* [EXERCISE GOAL] Could you copy, exactly as written, every line from the first line of the records through the one containing "El programa se"?

(Stored records)
=== Section Start ===
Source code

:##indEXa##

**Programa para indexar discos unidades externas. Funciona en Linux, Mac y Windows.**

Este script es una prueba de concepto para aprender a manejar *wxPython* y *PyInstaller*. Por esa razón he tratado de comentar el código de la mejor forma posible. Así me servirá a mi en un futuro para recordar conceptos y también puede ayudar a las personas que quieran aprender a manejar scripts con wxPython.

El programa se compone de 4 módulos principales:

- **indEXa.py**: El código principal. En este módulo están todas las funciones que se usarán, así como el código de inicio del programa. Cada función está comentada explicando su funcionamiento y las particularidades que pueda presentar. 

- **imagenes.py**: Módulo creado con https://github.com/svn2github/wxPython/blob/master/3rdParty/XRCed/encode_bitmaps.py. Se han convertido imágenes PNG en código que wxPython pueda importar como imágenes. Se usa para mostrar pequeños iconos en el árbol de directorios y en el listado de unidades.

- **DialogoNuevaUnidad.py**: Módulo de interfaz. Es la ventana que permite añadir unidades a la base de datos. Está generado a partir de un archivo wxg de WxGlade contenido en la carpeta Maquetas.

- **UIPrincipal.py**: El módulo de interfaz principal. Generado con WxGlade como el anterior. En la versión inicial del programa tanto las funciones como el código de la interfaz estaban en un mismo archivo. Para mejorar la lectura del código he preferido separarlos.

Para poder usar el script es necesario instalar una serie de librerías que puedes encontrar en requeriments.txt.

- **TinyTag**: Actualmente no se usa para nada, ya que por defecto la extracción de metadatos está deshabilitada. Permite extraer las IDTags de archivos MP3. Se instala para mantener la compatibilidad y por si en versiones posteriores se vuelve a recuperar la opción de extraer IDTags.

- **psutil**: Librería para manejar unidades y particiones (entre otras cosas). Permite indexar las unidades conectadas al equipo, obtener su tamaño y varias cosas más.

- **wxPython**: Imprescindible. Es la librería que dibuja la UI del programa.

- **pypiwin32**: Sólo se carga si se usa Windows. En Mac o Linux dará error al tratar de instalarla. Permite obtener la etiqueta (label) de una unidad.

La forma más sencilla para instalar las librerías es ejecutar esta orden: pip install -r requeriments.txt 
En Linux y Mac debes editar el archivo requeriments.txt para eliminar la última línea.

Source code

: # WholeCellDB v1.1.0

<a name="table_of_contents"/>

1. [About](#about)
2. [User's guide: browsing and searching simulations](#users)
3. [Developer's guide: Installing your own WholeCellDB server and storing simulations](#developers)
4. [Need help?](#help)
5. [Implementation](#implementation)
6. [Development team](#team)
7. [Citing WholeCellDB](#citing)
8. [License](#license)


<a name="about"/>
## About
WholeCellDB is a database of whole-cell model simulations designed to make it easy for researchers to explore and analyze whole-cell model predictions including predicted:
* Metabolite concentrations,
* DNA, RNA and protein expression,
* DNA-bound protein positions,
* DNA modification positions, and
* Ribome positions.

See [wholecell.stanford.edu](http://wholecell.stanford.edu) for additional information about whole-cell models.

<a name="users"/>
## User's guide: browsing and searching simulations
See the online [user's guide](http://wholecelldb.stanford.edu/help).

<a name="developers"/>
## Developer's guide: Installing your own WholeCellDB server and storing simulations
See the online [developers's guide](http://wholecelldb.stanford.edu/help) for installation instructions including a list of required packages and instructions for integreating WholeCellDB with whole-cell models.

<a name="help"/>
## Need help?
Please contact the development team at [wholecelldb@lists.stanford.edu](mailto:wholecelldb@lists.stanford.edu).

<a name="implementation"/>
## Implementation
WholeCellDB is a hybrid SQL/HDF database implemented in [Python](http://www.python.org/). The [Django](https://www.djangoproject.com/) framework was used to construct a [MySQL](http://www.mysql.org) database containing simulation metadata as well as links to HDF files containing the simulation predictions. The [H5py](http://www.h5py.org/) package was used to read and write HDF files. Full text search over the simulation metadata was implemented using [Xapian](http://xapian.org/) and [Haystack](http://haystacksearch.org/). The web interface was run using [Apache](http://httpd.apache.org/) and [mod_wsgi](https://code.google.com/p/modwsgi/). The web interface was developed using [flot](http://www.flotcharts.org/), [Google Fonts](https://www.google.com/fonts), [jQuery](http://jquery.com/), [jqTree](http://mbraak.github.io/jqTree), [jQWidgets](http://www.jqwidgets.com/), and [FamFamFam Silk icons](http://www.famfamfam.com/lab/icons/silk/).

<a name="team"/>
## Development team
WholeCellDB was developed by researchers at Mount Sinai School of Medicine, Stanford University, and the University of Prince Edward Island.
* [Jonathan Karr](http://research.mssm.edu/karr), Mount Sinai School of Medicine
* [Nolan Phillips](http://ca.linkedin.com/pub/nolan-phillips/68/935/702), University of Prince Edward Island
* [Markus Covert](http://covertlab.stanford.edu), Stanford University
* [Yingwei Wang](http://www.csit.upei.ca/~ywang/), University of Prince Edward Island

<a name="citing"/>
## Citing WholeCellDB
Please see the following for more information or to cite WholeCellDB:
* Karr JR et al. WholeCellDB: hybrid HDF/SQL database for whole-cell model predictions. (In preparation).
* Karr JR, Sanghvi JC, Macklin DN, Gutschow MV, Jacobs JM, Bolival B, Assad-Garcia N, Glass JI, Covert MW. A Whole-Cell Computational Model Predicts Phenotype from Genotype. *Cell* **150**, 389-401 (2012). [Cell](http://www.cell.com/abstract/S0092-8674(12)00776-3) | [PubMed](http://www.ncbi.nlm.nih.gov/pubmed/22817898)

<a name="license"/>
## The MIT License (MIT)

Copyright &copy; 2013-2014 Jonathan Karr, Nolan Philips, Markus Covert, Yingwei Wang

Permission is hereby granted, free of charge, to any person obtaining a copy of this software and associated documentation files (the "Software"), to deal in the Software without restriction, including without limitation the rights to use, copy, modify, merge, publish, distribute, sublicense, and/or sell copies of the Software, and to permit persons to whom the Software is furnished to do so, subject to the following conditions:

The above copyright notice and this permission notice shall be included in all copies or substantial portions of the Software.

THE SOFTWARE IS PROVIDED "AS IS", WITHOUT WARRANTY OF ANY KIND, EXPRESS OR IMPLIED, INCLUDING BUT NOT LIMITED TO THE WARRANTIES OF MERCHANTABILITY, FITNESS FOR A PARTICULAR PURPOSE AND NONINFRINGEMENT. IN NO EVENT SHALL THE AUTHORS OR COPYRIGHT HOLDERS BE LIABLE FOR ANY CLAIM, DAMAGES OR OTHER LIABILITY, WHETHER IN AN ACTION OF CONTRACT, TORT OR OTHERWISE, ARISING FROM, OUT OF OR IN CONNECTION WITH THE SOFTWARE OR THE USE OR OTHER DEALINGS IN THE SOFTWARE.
=== Section End ===
* [EXERCISE OUTPUT]
Source code

:##indEXa##

**Programa para indexar discos unidades externas. Funciona en Linux, Mac y Windows.**

Este script es una prueba de concepto para aprender a manejar *wxPython* y *PyInstaller*. Por esa razón he tratado de comentar el código de la mejor forma posible. Así me servirá a mi en un futuro para recordar conceptos y también puede ayudar a las personas que quieran aprender a manejar scripts con wxPython.

El programa se compone de 4 módulos principales:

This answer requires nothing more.